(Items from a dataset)
☆ ☆ ☆ ☆ ☆
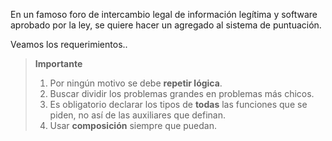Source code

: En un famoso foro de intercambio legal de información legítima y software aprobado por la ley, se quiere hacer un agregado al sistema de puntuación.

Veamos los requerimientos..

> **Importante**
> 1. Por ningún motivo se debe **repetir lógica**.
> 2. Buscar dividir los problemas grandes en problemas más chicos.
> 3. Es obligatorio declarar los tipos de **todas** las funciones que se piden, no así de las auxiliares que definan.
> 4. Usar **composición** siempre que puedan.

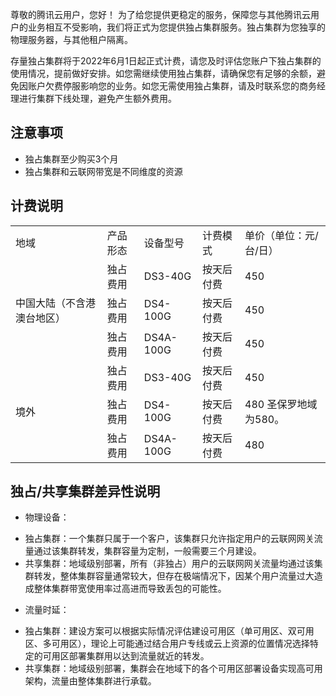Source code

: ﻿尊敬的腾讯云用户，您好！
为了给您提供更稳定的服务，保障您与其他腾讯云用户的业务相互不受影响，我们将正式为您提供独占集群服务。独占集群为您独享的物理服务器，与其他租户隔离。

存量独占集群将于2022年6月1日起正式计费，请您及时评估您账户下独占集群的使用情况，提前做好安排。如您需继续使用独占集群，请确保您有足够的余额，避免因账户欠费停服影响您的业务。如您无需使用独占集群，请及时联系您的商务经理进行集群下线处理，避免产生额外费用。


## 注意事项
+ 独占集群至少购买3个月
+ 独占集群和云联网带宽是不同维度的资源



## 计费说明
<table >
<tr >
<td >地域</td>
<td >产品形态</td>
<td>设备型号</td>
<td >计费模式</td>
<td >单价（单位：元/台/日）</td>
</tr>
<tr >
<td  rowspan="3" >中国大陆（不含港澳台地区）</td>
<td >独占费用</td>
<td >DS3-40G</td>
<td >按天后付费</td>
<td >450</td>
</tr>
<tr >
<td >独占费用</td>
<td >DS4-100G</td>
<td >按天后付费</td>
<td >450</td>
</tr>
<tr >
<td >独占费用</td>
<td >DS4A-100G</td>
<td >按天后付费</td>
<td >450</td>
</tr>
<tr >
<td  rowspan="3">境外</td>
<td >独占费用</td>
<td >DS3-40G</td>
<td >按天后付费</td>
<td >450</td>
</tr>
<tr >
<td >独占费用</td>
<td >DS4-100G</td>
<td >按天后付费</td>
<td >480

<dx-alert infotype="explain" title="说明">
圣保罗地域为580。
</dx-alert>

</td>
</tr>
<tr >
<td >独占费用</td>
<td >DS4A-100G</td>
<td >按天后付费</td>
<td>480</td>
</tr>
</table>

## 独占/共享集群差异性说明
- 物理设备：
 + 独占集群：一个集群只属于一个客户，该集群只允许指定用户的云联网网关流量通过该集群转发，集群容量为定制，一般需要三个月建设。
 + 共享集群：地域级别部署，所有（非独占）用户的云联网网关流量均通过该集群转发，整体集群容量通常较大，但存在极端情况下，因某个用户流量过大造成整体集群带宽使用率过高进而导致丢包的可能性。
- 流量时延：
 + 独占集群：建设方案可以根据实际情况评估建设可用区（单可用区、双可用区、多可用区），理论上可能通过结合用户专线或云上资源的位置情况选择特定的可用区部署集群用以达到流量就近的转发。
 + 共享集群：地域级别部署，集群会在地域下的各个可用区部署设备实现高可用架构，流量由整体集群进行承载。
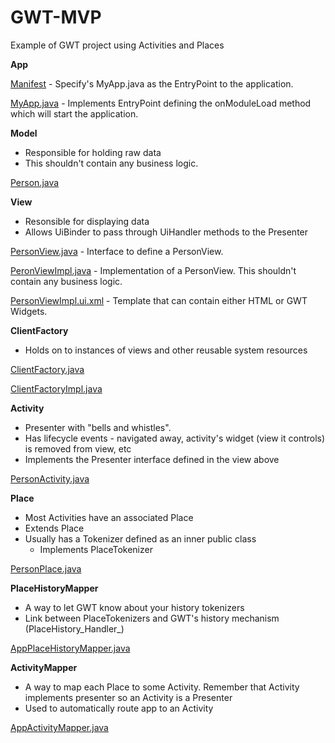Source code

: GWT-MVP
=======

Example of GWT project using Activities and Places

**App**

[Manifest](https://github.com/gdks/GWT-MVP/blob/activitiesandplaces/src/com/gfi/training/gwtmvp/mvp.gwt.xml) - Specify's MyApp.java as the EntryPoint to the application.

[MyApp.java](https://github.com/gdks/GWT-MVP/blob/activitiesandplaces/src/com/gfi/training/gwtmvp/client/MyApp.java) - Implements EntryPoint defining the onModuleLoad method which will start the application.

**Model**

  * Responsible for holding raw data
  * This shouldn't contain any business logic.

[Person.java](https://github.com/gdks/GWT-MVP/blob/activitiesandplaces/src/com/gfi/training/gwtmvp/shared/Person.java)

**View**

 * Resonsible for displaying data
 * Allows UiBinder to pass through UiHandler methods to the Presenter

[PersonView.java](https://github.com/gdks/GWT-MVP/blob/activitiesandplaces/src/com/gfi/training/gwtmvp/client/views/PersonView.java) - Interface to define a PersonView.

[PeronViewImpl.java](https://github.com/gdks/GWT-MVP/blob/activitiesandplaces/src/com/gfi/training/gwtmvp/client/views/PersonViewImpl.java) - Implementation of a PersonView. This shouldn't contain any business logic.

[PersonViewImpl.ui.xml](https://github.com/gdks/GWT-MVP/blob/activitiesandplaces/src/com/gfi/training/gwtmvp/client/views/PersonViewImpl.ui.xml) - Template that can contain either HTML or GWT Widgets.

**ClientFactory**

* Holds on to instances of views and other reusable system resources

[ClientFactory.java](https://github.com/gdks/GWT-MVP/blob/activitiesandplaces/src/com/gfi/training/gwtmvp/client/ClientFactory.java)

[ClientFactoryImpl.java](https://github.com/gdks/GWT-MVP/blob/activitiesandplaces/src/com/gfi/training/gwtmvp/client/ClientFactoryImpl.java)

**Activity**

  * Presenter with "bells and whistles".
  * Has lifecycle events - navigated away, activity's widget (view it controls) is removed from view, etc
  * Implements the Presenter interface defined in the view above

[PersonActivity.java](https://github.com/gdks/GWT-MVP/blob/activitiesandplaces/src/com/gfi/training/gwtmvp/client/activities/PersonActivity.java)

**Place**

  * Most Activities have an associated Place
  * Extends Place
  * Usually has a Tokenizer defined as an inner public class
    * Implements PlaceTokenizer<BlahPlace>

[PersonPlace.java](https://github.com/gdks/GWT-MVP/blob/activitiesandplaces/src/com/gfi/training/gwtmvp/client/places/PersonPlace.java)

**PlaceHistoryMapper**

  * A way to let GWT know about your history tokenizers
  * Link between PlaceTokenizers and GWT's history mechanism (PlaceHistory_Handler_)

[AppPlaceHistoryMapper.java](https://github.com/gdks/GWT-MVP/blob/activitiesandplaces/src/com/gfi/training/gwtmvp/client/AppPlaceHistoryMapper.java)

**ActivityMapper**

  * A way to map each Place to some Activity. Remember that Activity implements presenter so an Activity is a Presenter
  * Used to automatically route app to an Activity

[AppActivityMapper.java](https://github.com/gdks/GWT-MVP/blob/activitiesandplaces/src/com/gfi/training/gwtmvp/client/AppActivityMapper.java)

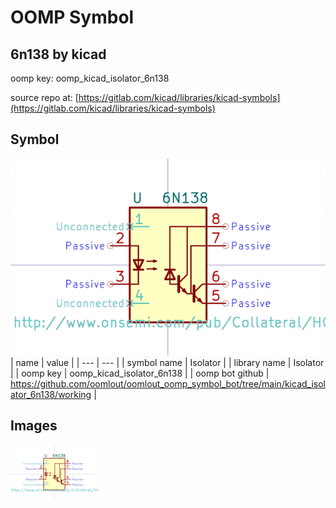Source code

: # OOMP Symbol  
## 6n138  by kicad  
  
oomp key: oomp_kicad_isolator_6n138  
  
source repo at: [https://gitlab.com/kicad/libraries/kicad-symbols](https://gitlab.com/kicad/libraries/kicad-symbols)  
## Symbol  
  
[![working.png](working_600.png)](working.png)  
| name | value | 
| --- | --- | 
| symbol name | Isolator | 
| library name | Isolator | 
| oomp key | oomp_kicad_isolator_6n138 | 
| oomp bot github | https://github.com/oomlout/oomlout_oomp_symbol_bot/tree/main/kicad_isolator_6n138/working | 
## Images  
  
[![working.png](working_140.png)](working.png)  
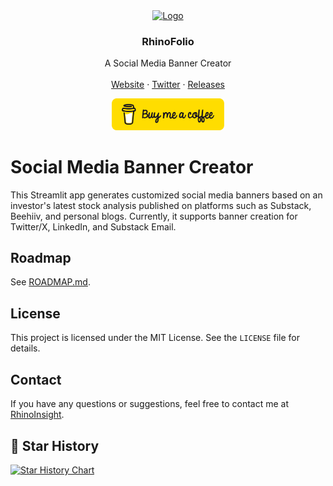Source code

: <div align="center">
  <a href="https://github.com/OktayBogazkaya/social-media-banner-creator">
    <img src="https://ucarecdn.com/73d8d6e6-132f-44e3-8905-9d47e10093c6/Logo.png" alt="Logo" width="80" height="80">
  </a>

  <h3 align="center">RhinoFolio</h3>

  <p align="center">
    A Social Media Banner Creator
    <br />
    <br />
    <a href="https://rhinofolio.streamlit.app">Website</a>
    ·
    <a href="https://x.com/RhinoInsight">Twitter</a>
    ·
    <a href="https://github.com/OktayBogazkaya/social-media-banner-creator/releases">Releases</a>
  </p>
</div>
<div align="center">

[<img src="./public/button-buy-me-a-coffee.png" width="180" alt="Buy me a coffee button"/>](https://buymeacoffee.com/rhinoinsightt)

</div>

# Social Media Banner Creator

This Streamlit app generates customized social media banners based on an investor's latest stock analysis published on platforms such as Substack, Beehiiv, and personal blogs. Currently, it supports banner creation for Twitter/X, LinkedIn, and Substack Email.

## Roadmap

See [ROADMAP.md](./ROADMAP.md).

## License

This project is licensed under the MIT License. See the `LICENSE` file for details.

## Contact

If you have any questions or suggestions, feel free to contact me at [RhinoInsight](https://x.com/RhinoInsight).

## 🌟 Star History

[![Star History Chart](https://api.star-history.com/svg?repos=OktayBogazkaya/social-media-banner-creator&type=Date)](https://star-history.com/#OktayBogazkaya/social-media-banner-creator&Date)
☆ ☆ ☆ ☆ ☆
§ **What you will do**:
Once you have counted the lines of the records holding the string "project", state that number with no other words.

§ **Result of the exercise**:
2